• AgoraVox sur Twitter
  • RSS
  • Agoravox TV
  • Agoravox Mobile

Accueil du site > Culture & Loisirs > Culture > Mylène Demongeot, naturellement chat !

Mylène Demongeot, naturellement chat !

« En douce, [je] vais [au cinéma] autant que je peux, parfois en resquillant quand je n’ai pas d’argent et pour en avoir, je vole dans le porte-monnaie de maman ou bien je supplie mon père qui se laisse faire. Parfois j’arrive à voir deux films le mercredi, deux le samedi et encore le dimanche après-midi… et puis, à cette époque, on peut entrer quand on veut, même si le film est déjà commencé et rester à plusieurs séances. » (Mylène Demongeot, 2007).

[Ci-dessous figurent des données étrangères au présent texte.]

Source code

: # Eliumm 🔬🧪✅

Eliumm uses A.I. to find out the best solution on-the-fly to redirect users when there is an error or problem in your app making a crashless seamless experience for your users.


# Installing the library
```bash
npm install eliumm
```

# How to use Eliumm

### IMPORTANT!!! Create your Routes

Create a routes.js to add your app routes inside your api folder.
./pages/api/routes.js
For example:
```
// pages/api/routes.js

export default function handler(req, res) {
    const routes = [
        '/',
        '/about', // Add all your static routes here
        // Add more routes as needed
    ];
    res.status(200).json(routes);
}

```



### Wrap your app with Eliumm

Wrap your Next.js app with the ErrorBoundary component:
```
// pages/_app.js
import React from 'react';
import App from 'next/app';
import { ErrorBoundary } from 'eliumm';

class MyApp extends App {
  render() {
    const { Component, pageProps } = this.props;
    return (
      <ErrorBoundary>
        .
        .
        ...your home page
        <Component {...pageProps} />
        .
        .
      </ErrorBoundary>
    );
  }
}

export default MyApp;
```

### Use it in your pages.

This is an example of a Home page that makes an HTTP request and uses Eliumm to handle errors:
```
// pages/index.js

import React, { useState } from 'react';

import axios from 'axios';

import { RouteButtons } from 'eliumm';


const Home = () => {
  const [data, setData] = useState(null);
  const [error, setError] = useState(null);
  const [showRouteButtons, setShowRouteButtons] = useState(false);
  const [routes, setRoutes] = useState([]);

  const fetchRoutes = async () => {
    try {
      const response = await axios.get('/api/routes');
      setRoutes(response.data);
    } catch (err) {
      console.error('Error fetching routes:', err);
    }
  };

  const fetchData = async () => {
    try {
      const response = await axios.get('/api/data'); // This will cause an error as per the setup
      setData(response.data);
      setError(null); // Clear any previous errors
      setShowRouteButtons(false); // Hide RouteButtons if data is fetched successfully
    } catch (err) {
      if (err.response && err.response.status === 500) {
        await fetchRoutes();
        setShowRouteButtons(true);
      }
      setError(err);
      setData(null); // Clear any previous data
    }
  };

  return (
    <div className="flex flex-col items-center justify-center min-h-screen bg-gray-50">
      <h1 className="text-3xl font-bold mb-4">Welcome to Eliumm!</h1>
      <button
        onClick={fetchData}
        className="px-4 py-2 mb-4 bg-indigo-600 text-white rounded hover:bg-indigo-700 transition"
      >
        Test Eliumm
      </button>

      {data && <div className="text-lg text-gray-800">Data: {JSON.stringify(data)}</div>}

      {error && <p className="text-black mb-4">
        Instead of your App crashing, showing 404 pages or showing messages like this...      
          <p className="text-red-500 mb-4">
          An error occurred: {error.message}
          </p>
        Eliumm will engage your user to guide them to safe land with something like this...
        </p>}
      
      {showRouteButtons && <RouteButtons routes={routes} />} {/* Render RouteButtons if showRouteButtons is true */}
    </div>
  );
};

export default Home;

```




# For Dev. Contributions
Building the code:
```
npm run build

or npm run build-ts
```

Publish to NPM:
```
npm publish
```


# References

L'actrice Mylène Demongeot est morte le jeudi 1er décembre 2022 à Paris, des suites d'une saleté de maladie à l'âge de 87 ans (à moitié ukrainienne et un quart italienne, elle est née Marie-Hélène le 29 septembre 1935 à Nice). Son plus grand malheur aurait été de « mourir sans personne pour me tenir la main », j'espère qu'elle n'a pas connu cela à l'hôpital.

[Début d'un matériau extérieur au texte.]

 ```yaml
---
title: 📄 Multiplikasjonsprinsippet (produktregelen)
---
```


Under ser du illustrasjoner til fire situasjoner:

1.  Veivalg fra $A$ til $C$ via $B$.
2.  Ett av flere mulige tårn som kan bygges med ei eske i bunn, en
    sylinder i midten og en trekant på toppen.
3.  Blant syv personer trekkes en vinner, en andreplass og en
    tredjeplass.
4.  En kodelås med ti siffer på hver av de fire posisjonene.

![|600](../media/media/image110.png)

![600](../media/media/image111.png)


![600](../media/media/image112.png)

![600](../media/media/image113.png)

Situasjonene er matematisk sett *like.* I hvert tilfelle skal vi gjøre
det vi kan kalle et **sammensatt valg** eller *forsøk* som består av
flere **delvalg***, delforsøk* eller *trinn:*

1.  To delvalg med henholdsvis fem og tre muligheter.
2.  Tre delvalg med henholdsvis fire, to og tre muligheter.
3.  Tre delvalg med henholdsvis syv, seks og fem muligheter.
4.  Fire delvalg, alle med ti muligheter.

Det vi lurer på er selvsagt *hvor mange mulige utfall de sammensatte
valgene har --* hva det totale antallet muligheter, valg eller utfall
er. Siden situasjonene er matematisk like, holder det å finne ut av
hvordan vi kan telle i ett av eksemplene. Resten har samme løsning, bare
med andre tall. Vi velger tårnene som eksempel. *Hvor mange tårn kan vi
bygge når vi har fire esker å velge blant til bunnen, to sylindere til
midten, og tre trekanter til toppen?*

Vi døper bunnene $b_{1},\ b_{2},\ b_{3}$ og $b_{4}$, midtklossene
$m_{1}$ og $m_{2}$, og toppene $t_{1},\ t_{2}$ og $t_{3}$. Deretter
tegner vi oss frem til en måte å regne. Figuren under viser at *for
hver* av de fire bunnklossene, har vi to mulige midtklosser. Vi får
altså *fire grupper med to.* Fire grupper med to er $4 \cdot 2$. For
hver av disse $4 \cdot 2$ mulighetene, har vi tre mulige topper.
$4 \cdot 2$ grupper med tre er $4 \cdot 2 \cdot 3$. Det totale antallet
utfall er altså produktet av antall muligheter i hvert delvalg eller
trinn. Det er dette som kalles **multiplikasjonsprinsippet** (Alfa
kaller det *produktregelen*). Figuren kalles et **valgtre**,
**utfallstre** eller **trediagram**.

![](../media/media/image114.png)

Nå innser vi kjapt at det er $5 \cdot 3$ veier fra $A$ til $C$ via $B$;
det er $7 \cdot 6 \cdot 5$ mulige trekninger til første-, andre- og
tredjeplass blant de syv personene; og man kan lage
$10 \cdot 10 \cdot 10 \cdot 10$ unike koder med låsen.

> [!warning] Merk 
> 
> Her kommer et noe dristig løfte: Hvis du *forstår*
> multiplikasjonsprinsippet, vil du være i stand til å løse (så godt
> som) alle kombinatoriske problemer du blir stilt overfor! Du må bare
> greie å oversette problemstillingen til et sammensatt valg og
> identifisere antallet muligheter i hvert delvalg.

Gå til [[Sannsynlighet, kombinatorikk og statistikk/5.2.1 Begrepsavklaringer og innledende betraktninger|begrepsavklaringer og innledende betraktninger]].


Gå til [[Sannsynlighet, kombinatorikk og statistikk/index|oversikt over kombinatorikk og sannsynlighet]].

Elle a fait partie de ces comédiennes qui furent, jeunes, des égéries du cinéma et qui, acceptant la progression des années, au lieu de se protéger des projecteurs comme Brigitte Bardot, ont accepté de prendre des rôles de femmes mûres voire de grand-mères, à l'instar de Simone Signoret mais aussi de plein d'autres, Jeanne Moreau, Danielle Darrieux, Line Renaud, etc. et des actrices comme Catherine Deneuve font de même, avec une belle élégance.

Brièvement top model, Mylène Demongeot a suivi le cours Simon sur recommandation de ses amies, où elle a croisé entre autres Guy Bedos, Jean Amadou et Nadine de Rothschild.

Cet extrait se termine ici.